Meaningful data through insights is an essential attribute of AI. Their capacity to extract patterns and relationships from extensive datasets refines the quality of outputs. These models have demonstrated their abilities to enhance accuracy across various applications, including sentiment analysis, data grouping, and predictive modeling. Their adeptness at extracting intricate patterns and relationships from extensive datasets directly influences the quality of outputs, leading to more informed decision-making.

Language Models Architecture

Autoregressive Language Models

These models predict the next word in a sequence based on preceding words. They have been instrumental in various natural language processing tasks, particularly those requiring sequential context.
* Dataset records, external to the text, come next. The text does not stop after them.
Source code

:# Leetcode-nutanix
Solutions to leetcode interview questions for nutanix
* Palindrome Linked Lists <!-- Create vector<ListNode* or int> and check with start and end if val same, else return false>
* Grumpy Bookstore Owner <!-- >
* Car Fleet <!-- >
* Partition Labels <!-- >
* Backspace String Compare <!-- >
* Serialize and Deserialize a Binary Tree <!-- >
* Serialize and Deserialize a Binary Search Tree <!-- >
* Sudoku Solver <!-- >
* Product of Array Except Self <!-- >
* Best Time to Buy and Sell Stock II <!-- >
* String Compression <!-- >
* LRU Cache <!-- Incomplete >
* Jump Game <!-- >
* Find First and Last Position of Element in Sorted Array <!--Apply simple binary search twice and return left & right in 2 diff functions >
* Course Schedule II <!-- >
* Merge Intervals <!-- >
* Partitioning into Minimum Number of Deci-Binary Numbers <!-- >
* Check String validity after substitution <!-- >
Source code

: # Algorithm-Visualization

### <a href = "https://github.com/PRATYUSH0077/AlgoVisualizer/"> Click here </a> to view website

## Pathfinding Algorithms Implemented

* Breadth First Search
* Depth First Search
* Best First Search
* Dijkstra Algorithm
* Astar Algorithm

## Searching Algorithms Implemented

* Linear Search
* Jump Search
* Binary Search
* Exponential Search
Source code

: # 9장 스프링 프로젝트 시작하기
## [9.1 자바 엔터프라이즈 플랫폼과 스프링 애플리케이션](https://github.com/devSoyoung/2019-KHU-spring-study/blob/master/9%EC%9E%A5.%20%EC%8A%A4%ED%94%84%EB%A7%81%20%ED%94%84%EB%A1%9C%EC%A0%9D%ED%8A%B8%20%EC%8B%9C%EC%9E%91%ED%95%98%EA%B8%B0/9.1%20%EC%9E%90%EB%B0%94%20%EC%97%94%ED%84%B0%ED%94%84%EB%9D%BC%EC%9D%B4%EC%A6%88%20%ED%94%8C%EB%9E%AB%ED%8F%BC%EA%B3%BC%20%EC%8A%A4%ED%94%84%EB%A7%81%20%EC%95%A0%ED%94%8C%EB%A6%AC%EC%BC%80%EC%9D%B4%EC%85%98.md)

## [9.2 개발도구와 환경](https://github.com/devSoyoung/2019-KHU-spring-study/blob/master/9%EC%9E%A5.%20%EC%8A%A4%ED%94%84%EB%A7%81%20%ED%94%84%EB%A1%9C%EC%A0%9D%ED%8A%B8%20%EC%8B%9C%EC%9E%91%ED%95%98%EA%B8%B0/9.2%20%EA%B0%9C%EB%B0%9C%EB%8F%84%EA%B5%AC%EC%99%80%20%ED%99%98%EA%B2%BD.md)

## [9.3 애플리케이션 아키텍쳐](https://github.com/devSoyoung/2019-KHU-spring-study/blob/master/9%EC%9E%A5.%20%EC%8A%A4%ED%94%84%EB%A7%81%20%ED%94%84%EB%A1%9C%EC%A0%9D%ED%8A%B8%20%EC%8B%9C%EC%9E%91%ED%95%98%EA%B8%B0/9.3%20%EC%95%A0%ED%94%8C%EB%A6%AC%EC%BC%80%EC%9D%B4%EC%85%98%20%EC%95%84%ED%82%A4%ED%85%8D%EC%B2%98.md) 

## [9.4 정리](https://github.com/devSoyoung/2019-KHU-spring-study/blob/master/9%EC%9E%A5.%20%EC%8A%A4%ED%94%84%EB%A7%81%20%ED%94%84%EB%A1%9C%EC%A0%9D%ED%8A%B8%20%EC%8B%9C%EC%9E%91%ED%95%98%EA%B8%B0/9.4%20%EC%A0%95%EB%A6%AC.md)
Autoencoding Language Models

Autoencoders, conversely, reconstruct input text from corrupted versions, resulting in valuable vector representations. These representations capture semantic meanings and can be used in various downstream tasks.

Hybrid Models

The hybrid models combine the strengths of both autoregressive and autoencoding models. By fusing their capabilities, these models tackle tasks like text classification, summarization, and translation with remarkable precision.

Text Processing

Tokenization

Tokenization fragments text into meaningful tokens, aiding processing. It boosts efficiency, widens vocabulary coverage, and enhances model understanding. This technique increases efficiency and widens the vocabulary coverage, allowing models to understand complex languages better.

Embedding

Embeddings map words to vectors, capturing their semantic essence. These vector representations form the foundation for various downstream tasks, including sentiment analysis and machine translation.

Attention Mechanisms

Attention mechanisms allow models to focus on pertinent information. The mechanisms enable models to focus on relevant information, mimicking human attention processes and significantly enhancing their ability to extract context from sequences.

Pre-training and Transfer Learning

In the pre-training phase, models are exposed to vast amounts of text data, acquiring fundamental language understanding. This foundation is then transferred to the second phase, where transfer learning adapts the pre-trained model to specialized tasks, leveraging the wealth of prior knowledge amassed during pre-training.

The Untraditional Puzzle

Large Language Models (LLM) have demonstrated their effectiveness in enhancing accuracy across various applications, including sentiment analysis, data grouping, and predictive modeling. Their adeptness at extracting intricate patterns and relationships from extensive datasets directly influences the quality of outputs, leading to more informed decision-making.

LLMs are like a giant puzzle with all the pieces coming together to build the model. The difference between LLMs and the traditional puzzle is that a traditional puzzle stops growing once all the pieces are in place. Unlike a traditional puzzle, technological innovations and data gathering will enable the LLM model to continue learning and growing.